Tic Tac

Ho smesso di scrivere. Eppure ne avrei un fottuto bisogno. Però ho smesso. Completamente. Non scrivo più nemmeno sui miei taccuini. Nulla. Nemmeno una parola. Prendo la penna solo per appuntarmi i numeri sul lavoro. Uso carta usata che riciclo con cura maniacale. La ritaglio con le forbici oppure usando un cartoncino plastificato. Sulla parte già stampata ci sono altri numeri o parole spezzate che smarriscono il loro senso. Diventano disegni, linee impazzite su un foglio dal contorno anch’esso spezzato.

Ho smesso di scrivere perché mi sono smarrito. Il mondo intorno a me è un’accozzaglia di rumori, un frastuono insopportabile. E’ una somma di singoli rumori, di parole, di gesti, che per me non hanno più senso. Non hanno un perimetro, una curva che li arrotondi in una chiusura dolce e che mi permetta di riconoscerli. No. E’ una cacofonia di suoni appuntiti che graffiano e gracchiano, stridendo come lamine di metallo che si scontrano. Un rumore acuto, che ferisce i miei timpani e che poi, una volta smesso il rumore, mi ovatta e mi fa rimbombare il respiro.

Sono tre mesi che vivo così, immerso nel rimbombo di me stesso. Mi guardo intorno e non riesco a riconoscere più nulla. Cerco facce amiche e trovo solo volti sconosciuti, con un ghigno sardonico dipinto sulle labbra. Non provo più emozioni, nemmeno desideri. Non ho fame. Non riesco a percepire i sapori. Bevo solo acqua. Non faccio più l’amore. Sono immobile.

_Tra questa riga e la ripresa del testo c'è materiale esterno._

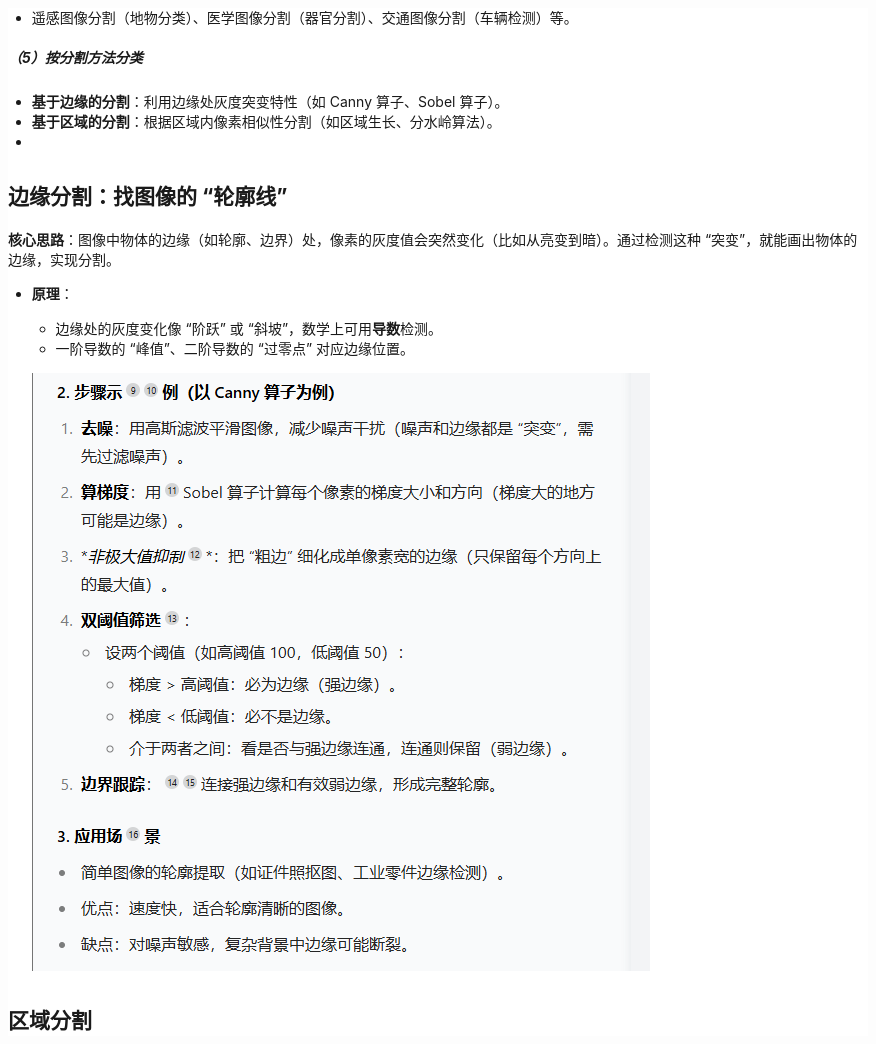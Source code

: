 - 遥感图像分割（地物分类）、医学图像分割（器官分割）、交通图像分割（车辆检测）等。

##### **（5）按分割方法分类**

- **基于边缘的分割**：利用边缘处灰度突变特性（如 Canny 算子、Sobel 算子）。
- **基于区域的分割**：根据区域内像素相似性分割（如区域生长、分水岭算法）。
- 

## **边缘分割：找图像的 “轮廓线”**

**核心思路**：图像中物体的边缘（如轮廓、边界）处，像素的灰度值会突然变化（比如从亮变到暗）。通过检测这种 “突变”，就能画出物体的边缘，实现分割。



- **原理**：

  - 边缘处的灰度变化像 “阶跃” 或 “斜坡”，数学上可用**导数**检测。
  - 一阶导数的 “峰值”、二阶导数的 “过零点” 对应边缘位置。

  ![image-20250527144409462](https://raw.githubusercontent.com/xiechen274/ChenCsNote/images/images/image-20250527144409462.png)



## 区域分割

Intuisco ancora l’esistenza dei tic. Sento gli occhi sbattere fuori ritmo, i muscoli della pancia si contraggono in uno spasmo doloroso, è come se avessi una pietra appuntita nell’addome. E’ l’unico dolore che percepisco in modo nitido.

E’ un mondo che non riconosco. Guardo la foto della donna di colore che è ferma davanti a tre uomini che marciano, bianchi con i capelli rasati e le camicie bianche strette da un cravattino nero. La donna li guarda con uno sguardo fiero, anche lei con la testa rasata, e con il pugno sinistro alzato. E’ bella, senza paura. Loro hanno lo sguardo perso oltre il viso di quella donna. Vorrei sentire la voce di quella donna, credo che riuscirei a percepirla nitida, con le vocali tonde e le consonanti dolci. Invece il chiasso di quel passo cadenzato di stivali neri ai piedi di quei tre uomini bianchi è distorto, è un frastuono inutile. Perso in un tempo lontano.

Non riesco a scrivere perché non so cosa raccontare. Il racconto è per il futuro o per il presente? Se fosse per il futuro forse potrei ritrovare la forza e cercare da qualche parte per terra, o tra le buche del cemento grigio della strada, le parole smarrite. Provo a cercare allora nelle parole e nei racconti degli altri. Cerco un indizio, una traccia di futuro. Ma non trovo molto, solo qualche briciola che poi il vento si porta via. Perché il vento è furbo, sa afferrare le cose che possono essergli utili. Le afferra tra le mani delle sue raffiche, le afferra e le porta via nel suo scivolare verso il mare per poi arrivare sulle dune di un’altra costa e perdersi, infine, in qualche bosco all’interno di una valle verde e silenziosa dove poter, finalmente, ristorarsi dopo un lungo viaggio.

E’ un mondo lontano. Irriconoscibile. Il suo tempo è scandito da un rintocco disarmonico, frastagliato, che si smarrisce confuso. Perso nel nulla di piazze vuote in cui qualche individuo si specchia in un vetro con un ghigno sardonico.